Provided records Start Marker
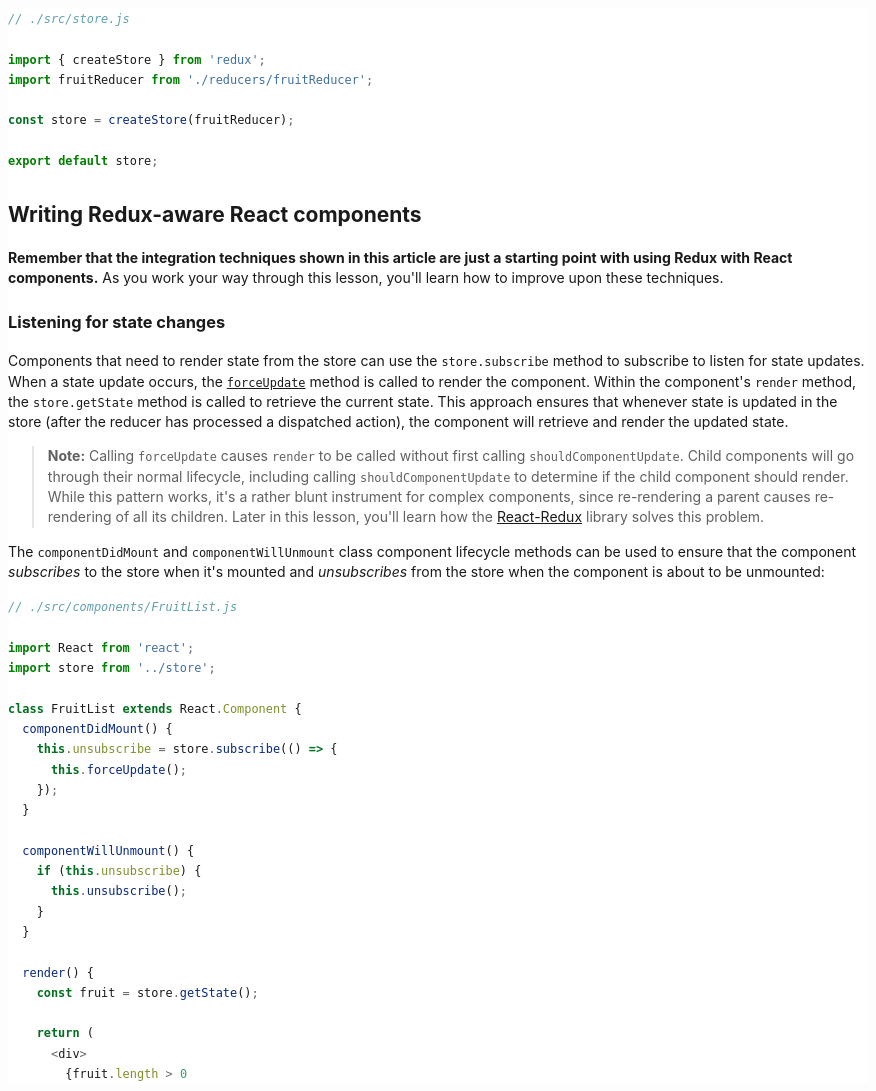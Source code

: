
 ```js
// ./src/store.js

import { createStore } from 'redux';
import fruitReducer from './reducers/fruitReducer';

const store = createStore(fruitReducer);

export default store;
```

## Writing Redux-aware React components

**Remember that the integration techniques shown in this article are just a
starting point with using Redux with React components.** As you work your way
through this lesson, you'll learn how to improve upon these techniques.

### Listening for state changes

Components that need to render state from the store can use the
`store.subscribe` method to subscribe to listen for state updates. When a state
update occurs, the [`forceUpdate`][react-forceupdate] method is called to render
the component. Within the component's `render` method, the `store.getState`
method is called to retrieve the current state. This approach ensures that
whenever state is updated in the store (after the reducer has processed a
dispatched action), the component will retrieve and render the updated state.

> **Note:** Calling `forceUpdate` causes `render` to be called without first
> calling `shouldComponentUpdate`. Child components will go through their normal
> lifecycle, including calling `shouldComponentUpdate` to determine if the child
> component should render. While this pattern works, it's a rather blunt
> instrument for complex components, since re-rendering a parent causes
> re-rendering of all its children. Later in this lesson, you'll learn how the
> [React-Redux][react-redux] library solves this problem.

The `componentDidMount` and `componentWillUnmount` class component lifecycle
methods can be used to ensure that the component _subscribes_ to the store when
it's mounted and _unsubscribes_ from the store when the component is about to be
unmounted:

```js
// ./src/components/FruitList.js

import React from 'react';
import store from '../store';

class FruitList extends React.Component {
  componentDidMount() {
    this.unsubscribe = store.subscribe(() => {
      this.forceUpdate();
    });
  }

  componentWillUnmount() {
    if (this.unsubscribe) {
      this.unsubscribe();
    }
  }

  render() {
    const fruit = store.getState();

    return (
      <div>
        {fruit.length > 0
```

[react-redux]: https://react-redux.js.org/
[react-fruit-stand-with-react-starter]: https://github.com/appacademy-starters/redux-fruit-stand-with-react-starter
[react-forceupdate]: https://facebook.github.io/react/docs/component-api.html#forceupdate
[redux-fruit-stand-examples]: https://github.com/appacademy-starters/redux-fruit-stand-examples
Provided records End Marker
Provided records Start Marker
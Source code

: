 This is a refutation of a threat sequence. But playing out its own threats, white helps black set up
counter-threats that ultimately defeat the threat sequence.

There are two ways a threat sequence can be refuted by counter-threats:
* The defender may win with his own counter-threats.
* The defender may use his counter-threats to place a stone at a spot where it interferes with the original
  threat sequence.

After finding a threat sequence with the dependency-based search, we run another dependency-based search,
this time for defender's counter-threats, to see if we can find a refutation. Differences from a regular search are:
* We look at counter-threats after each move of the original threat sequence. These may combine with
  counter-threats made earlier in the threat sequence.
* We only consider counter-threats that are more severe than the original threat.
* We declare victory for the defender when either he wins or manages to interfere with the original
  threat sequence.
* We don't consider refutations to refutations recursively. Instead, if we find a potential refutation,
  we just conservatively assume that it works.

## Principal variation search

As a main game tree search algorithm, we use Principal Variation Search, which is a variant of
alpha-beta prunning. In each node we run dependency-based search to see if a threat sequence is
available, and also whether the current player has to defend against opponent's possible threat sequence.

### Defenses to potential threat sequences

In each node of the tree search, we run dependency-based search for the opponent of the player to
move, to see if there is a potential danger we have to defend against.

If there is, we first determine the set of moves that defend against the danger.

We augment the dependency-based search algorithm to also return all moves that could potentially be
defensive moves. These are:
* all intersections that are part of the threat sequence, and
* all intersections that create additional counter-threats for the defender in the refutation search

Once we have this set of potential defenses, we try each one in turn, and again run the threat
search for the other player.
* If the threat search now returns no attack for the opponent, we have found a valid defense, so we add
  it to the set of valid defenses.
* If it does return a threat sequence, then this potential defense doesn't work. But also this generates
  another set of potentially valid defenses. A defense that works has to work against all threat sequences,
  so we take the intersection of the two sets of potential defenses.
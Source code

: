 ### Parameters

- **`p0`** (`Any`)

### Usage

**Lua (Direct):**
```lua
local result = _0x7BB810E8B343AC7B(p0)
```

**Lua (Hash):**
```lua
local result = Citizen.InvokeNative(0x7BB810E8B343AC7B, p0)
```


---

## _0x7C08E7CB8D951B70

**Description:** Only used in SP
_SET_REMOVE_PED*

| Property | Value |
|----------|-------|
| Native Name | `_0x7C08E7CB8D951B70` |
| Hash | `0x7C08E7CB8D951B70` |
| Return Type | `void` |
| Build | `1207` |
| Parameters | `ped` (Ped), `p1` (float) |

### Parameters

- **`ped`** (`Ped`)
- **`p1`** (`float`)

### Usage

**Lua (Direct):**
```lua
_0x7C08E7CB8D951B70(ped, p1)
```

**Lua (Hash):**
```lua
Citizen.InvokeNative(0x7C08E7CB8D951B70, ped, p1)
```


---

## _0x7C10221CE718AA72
Provided records End Marker
Task description -> Every line of the listing that holds the word "rendering" is to be found and copied.

Your response ->
> instrument for complex components, since re-rendering a parent causes
> re-rendering of all its children. Later in this lesson, you'll learn how the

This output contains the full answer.